[[ GIVEN INFORMATION open ]]

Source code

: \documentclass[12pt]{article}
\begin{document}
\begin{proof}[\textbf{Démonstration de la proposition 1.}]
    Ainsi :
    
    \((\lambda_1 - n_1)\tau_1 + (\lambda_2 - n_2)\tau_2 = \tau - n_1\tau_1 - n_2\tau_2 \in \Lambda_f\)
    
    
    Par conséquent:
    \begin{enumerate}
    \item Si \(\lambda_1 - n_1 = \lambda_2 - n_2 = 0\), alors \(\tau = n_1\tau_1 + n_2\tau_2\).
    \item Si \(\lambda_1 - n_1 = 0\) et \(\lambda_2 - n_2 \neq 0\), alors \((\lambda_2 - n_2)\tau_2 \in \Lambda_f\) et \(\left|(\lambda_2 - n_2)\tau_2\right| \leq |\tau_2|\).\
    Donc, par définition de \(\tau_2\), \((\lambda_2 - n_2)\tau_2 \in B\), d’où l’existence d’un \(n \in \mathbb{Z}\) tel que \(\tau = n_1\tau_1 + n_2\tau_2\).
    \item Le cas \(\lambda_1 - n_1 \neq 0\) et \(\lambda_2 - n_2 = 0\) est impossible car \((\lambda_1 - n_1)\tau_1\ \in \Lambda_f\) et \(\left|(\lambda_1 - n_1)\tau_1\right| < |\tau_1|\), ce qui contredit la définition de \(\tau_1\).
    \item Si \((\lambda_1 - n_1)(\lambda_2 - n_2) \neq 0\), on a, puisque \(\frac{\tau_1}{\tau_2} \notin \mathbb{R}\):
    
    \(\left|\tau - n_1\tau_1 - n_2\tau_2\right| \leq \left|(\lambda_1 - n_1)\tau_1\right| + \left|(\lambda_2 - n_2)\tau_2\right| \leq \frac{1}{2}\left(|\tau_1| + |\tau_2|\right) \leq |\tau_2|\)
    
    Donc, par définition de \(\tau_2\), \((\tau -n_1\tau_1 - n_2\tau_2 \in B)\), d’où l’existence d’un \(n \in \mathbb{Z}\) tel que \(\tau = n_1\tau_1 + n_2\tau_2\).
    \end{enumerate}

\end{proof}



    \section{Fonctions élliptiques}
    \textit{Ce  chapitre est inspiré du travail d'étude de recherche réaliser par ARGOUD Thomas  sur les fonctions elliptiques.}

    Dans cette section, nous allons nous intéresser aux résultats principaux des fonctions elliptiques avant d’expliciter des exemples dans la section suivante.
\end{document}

[[ GIVEN INFORMATION closed ]]

▶ [PROBLEM REQUIREMENTS]:
Copy out each line from the preceding entries that mentions the word "définition".

▶ [ANSWER TO THIS EXERCISE]:
    Donc, par définition de \(\tau_2\), \((\lambda_2 - n_2)\tau_2 \in B\), d’où l’existence d’un \(n \in \mathbb{Z}\) tel que \(\tau = n_1\tau_1 + n_2\tau_2\).
    \item Le cas \(\lambda_1 - n_1 \neq 0\) et \(\lambda_2 - n_2 = 0\) est impossible car \((\lambda_1 - n_1)\tau_1\ \in \Lambda_f\) et \(\left|(\lambda_1 - n_1)\tau_1\right| < |\tau_1|\), ce qui contredit la définition de \(\tau_1\).
    Donc, par définition de \(\tau_2\), \((\tau -n_1\tau_1 - n_2\tau_2 \in B)\), d’où l’existence d’un \(n \in \mathbb{Z}\) tel que \(\tau = n_1\tau_1 + n_2\tau_2\).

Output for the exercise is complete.